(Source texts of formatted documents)
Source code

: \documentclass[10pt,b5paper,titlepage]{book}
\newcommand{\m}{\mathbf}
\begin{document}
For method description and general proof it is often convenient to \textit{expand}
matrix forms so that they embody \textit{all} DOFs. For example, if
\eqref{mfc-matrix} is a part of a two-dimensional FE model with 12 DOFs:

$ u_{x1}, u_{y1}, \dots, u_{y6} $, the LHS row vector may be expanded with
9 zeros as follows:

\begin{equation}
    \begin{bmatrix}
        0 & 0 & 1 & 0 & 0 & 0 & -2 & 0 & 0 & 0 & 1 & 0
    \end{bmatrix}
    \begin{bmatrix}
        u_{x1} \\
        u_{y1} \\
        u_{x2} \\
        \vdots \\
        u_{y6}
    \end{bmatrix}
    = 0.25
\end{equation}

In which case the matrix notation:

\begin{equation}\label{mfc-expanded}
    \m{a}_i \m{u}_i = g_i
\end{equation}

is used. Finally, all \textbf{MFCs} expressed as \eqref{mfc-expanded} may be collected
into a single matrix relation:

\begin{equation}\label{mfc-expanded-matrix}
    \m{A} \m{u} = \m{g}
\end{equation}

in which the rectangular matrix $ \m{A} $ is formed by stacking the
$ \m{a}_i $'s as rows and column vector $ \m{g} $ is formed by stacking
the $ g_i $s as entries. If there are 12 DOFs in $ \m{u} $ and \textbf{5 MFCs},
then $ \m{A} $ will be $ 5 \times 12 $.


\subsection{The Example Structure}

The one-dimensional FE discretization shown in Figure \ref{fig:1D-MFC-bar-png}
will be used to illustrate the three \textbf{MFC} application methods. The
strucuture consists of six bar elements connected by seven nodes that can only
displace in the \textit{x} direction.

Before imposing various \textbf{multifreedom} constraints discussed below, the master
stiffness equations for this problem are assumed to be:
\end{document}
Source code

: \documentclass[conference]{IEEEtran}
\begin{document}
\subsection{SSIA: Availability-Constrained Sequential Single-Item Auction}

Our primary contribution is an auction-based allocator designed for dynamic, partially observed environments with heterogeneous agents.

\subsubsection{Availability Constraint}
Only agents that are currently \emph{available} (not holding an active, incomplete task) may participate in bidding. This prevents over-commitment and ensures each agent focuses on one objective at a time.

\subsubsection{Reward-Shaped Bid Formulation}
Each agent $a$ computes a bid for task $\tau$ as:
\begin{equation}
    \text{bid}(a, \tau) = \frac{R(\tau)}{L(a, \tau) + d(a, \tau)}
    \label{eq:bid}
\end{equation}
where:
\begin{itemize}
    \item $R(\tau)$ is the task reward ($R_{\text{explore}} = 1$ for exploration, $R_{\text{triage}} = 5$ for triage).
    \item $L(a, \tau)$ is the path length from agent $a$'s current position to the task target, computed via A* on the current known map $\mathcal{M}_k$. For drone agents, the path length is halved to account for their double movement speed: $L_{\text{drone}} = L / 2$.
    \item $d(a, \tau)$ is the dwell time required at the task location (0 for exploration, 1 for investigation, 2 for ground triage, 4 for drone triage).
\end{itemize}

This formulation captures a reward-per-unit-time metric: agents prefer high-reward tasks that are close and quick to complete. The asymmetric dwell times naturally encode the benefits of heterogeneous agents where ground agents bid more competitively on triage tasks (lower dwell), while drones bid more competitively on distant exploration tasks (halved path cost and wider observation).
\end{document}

### What to produce
Please transcribe exactly the lines above from the line that has "into a single" up to and including the line that has "is the path"; no other line belongs in the answer.

### Result for this task
into a single matrix relation:

\begin{equation}\label{mfc-expanded-matrix}
    \m{A} \m{u} = \m{g}
\end{equation}

in which the rectangular matrix $ \m{A} $ is formed by stacking the
$ \m{a}_i $'s as rows and column vector $ \m{g} $ is formed by stacking
the $ g_i $s as entries. If there are 12 DOFs in $ \m{u} $ and \textbf{5 MFCs},
then $ \m{A} $ will be $ 5 \times 12 $.


\subsection{The Example Structure}

The one-dimensional FE discretization shown in Figure \ref{fig:1D-MFC-bar-png}
will be used to illustrate the three \textbf{MFC} application methods. The
strucuture consists of six bar elements connected by seven nodes that can only
displace in the \textit{x} direction.

Before imposing various \textbf{multifreedom} constraints discussed below, the master
stiffness equations for this problem are assumed to be:
\end{document}
Source code

: \documentclass[conference]{IEEEtran}
\begin{document}
\subsection{SSIA: Availability-Constrained Sequential Single-Item Auction}

Our primary contribution is an auction-based allocator designed for dynamic, partially observed environments with heterogeneous agents.

\subsubsection{Availability Constraint}
Only agents that are currently \emph{available} (not holding an active, incomplete task) may participate in bidding. This prevents over-commitment and ensures each agent focuses on one objective at a time.

\subsubsection{Reward-Shaped Bid Formulation}
Each agent $a$ computes a bid for task $\tau$ as:
\begin{equation}
    \text{bid}(a, \tau) = \frac{R(\tau)}{L(a, \tau) + d(a, \tau)}
    \label{eq:bid}
\end{equation}
where:
\begin{itemize}
    \item $R(\tau)$ is the task reward ($R_{\text{explore}} = 1$ for exploration, $R_{\text{triage}} = 5$ for triage).
    \item $L(a, \tau)$ is the path length from agent $a$'s current position to the task target, computed via A* on the current known map $\mathcal{M}_k$. For drone agents, the path length is halved to account for their double movement speed: $L_{\text{drone}} = L / 2$.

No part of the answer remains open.